La lecture de romans anciens peut nous apporter un éclairage intéressant sur notre présent, surtout lorsque ces romans tentaient d’imaginer l’avenir… Le cas de Barjavel est particulièrement intéressant.

Je viens d’achever la relecture de Ravages de René Barjavel, un livre que je n’avais plus lu depuis une petite trentaine d’années… Avant, j’avais relu 1984Le Meilleur des Mondes et Fahrenheit 451, avec autant d’intérêt de plaisir. De manière générale, pour les trois derniers, j’avais été frappé par un point : combien il était possible, avec le recul, de dire que leurs auteurs s’étaient trompés dans les détails, mais avaient vu juste sur l’essentiel. Autrement dit, les risques de dérive de nos démocraties vers une forme plus ou moins « douce » de dictature qui étaient « imaginés » par ces romans restent plus que jamais d’actualité.

Le cas de Barjavel est un peu différent. Pour ceux qui ne l’ont pas lu ou ne s’en souviennent pas, voici en quelques lignes le synopsis de Ravages. Dans un futur proche, la société s’est totalement urbanisée. Après une escalade absurde des technologies, une forme de « sagesse » s’est imposée : on ne cherche plus à prendre des avions volant à plus de 3.000 kms/h et on trouve très raisonnable de se contenter de trains roulant à 600 km/h.

Pour le reste, tout est désormais artificiel et contrôlé par l’humain, à commencer par la nourriture, à l’exception des quelques fruits et de la vigne que de pauvres malheureux doivent continuer à faire pousser dans les rares zones rurales qui ne sont pas retournées à l’état sauvage. La jeune Blanche a quitté son ami d’enfance, François, fils d’agriculteurs provençaux, pour devenir une star de la télévision, quitte à devoir épouser le directeur de la chaîne qui lui promet la gloire et la fortune. Pendant que François fulmine et que Blanche se prépare, on apprend que Robinson, l’empereur noir qui règne sur l’Amérique du Sud, va lancer une attaque massive sur l’Amérique du Nord. Et alors que Blanche monte sur scène, le drame se déclenche : un phénomène inexplicable prive soudainement la terre d’électricité.

C’est l’apocalypse.
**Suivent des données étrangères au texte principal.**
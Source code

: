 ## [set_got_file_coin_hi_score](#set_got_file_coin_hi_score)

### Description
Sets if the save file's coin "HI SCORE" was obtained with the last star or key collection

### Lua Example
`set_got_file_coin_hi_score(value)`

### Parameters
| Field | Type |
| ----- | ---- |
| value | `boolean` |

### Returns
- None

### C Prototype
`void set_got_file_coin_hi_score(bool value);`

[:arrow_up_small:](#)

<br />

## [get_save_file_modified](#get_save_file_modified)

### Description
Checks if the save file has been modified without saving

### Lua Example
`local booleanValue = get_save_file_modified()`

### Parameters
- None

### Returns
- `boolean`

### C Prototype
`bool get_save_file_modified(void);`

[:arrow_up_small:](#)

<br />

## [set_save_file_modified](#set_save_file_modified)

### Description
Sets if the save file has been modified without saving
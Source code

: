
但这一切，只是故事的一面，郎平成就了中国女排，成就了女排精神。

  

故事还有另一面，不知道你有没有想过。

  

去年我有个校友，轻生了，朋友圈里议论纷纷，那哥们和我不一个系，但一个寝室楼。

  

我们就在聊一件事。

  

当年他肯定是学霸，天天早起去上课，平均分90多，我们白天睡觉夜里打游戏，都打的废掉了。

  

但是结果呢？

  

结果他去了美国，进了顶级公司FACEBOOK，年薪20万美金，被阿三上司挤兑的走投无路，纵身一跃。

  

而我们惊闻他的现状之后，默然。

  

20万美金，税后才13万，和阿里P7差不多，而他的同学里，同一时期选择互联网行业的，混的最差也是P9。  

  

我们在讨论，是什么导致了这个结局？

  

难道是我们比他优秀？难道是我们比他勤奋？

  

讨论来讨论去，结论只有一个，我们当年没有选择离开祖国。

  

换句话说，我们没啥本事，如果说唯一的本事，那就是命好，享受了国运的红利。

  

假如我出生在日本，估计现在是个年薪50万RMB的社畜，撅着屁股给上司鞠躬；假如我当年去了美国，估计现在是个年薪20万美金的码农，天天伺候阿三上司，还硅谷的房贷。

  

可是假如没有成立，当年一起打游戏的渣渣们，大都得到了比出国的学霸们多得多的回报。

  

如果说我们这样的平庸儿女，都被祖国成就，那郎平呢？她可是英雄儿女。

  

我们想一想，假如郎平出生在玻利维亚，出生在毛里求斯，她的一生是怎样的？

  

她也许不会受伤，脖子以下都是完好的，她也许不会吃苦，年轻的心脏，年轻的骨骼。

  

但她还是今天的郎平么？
François, qui a récupéré Blanche, va prendre la tête d’une petite troupe qu’il va conduire jusqu’à son village provençal, où il orchestrera, durant une très longue vie, un nouvel ordre et une nouvelle société, rejetant toute forme de technologie et célébrant un retour à la terre et à la sagesse de la nature.

Un roman à la gloire de Pétain ?

La première partie du roman est formidable. On y retrouve les éléments qui font le succès actuel de séries comme Hunger Games ou Divergent : l’évocation d’une société hyper-technique (mais c’est amusant de voir qu’aucun de ces auteurs n’a prévu le développement des smartphones et des tablettes), fondée sur les loisirs et la consommation, l’omnipuissance d’un pouvoir de facto totalitaire même s’il conserve les dehors de la démocratie, tout cela est un miroir toujours pertinent des dangers qui menacent notre démocratie. De même, l’aveuglement égoïste des « gens heureux » pour les drames qui se nouent ailleurs sur le globe, pour autant que ces « péripéties » ne viennent pas perturber leur quiétude – et même si elles constituent une menace majeure et auraient pu nécessiter une intervention.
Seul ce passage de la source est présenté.